The Marc Sanders Foundation has announced that T. Scott Dixon, assistant professor of philosophy at Ashoka University (in India), is the winner of its annual metaphysics prize for his essay, “Plural Slot Theory.”
The prize includes publication of the article in Oxford Studies in Metaphysics and $10,000.
The foundation reports:
This year, there was a particularly large and strong pool from which to choose. The judges (Karen Bennett, Ted Sider, Laurie Paul, Ross Cameron, and Jason Turner) had their work cut out for them. In the end, four essays were offered publication in Oxford Studies in Metaphysics or given invitations to revise-and-resubmit—more than usual for this competition, indicating the strength of the field.
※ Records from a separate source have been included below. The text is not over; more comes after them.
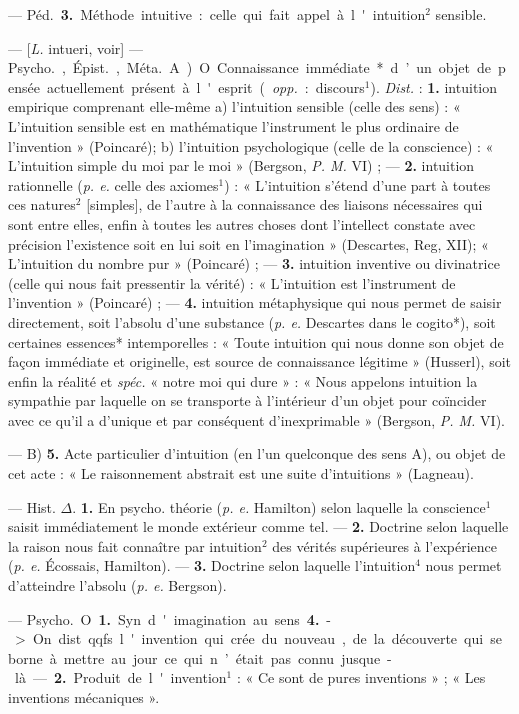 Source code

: \begin{itemize}[leftmargin=1cm, label=, itemsep=1pt]
— \si{Péd.} {\bf 3.} Méthode intuitive :
celle qui fait appel à l'intuition$^2$
sensible.

 — [{\it L.} intueri, voir] — \si{Psycho.},
\si{Épist.}, \si{Méta.} A) O. Connaissance
immédiate* d’un objet de pensée
actuellement présent à l'esprit ({\it opp.} :
discours$^1$). {\it Dist.} : {\bf 1.} intuition empirique comprenant elle-même
a) l'intuition sensible (celle des sens) :
« L'intuition sensible est en mathématique
l'instrument le plus ordinaire de
l'invention » (Poincaré); b) l'intuition psychologique (celle de la conscience) : « L’intuition simple du
moi par le moi » (Bergson, {\it P. M.}
VI) ; — {\bf 2.} intuition rationnelle ({\it p. e.}
celle des axiomes$^1$) : « L’intuition
s'étend d'une part à toutes ces
natures$^2$ [simples], de l’autre à la
connaissance des liaisons nécessaires
qui sont entre elles, enfin à toutes
les autres choses dont l’intellect
constate avec précision l'existence
soit en lui soit en l'imagination »
(Descartes, Reg, XII); « L’intuition du nombre pur » (Poincaré) ; —
 {\bf 3.} intuition inventive ou divinatrice
(celle qui nous fait pressentir la
vérité) : « L’intuition est l’instrument de l'invention » (Poincaré) ; —
 {\bf 4.} intuition métaphysique qui nous
permet de saisir directement, soit
l'absolu d’une substance ({\it p. e.} Descartes dans le cogito*), soit certaines
essences* intemporelles : « Toute
intuition qui nous donne son objet
de façon immédiate et originelle,
est source de connaissance légitime »
(Husserl), soit enfin la réalité et
{\it spéc.} « notre moi qui dure » : « Nous
appelons intuition la sympathie par
laquelle on se transporte à l’intérieur
d’un objet pour coïncider avec
ce qu'il a d’unique et par conséquent
d’inexprimable » (Bergson, {\it P. M.}
VI).

— B) {\bf 5.} Acte particulier d’intuition
(en l’un quelconque des
sens A), ou objet de cet acte : « Le
raisonnement abstrait est une suite
d’intuitions » (Lagneau).

 — \si{Hist.} $\Delta$. {\bf 1.} En psycho.
théorie ({\it p. e.} Hamilton) selon laquelle
la conscience$^1$ saisit immédiatement
le monde extérieur comme tel. —
 {\bf 2.} Doctrine selon laquelle la raison
nous fait connaître par intuition$^2$
des vérités supérieures à l’expérience
({\it p. e.} Écossais, Hamilton). —
 {\bf 3.} Doctrine selon laquelle l'intuition$^4$
nous permet d'atteindre l'absolu
({\it p. e.} Bergson).

 — \si{Psycho.} O. {\bf 1.} Syn.
d'imagination au sens {\bf 4.} -> On
dist. qqfs. l'invention qui crée du
nouveau, de la découverte qui se
borne à mettre au jour ce qui n’était
pas connu jusque-là. — {\bf 2.} Produit
de l'invention$^1$ : « Ce sont de
pures inventions » ; « Les inventions
mécaniques ».


\end{itemize}
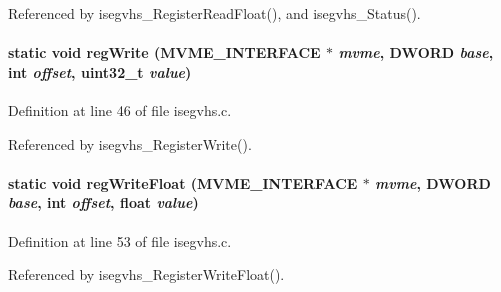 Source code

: Referenced by isegvhs\_\-RegisterReadFloat(), and isegvhs\_\-Status().
\paragraph[{regWrite}]{\setlength{\rightskip}{0pt plus 5cm}static void regWrite ({\bf MVME\_\-INTERFACE} $\ast$ {\em mvme}, \/  {\bf DWORD} {\em base}, \/  int {\em offset}, \/  uint32\_\-t {\em value})}\hfill\label{isegvhs_8c_a339b5d8afd6890a2c3c6c659701170e3}


Definition at line 46 of file isegvhs.c.

Referenced by isegvhs\_\-RegisterWrite().
\paragraph[{regWriteFloat}]{\setlength{\rightskip}{0pt plus 5cm}static void regWriteFloat ({\bf MVME\_\-INTERFACE} $\ast$ {\em mvme}, \/  {\bf DWORD} {\em base}, \/  int {\em offset}, \/  float {\em value})}\hfill\label{isegvhs_8c_a868570ad85a72f024c37d2c3697b1c75}


Definition at line 53 of file isegvhs.c.

Referenced by isegvhs\_\-RegisterWriteFloat().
Below is the abstract for Professor Dixon’s winning essay:
Kit Fine (2000) breaks with tradition, arguing that, pace Russell (e.g., 1903: 228), relations have neither directions nor converses. He considers two ways to conceive of these new “neutral’” relations, positionalism and anti-positionalism, and argues that the latter should be preferred to the former. Cody Gilmore (2013) argues for a generalization of positionalism, slot theory, the view that a property or relation is n-adic if and only if there are exactly n slots in it, and (very roughly) that each slot may be occupied by at most one entity. Slot theory (and with it, positionalism) bears the full brunt of Fine’s (2000) symmetric completions and conflicting adicities problems. I develop an alternative, plural slot theory (or pocket theory), which avoids these problems, key elements of which have been considered by Yi (1999: 168 ff.), McKay (2006: 13), and Gilmore himself (2013: 229-30). Like the slot theorist, the pocket theorist posits entities (pockets) in properties and relations that can be occupied. But unlike the slot theorist, the pocket theorist denies that at most one entity can occupy any one of them. As a result, she must also deny that the adicity of a property or relation is equal to the number of occupiable entities in it. By abandoning these theses, however, the pocket theorist is able to avoid Fine’s problems, resulting in a stronger theory about the internal structure of properties and relations. Pocket theory also avoids a serious drawback of anti-positionalism.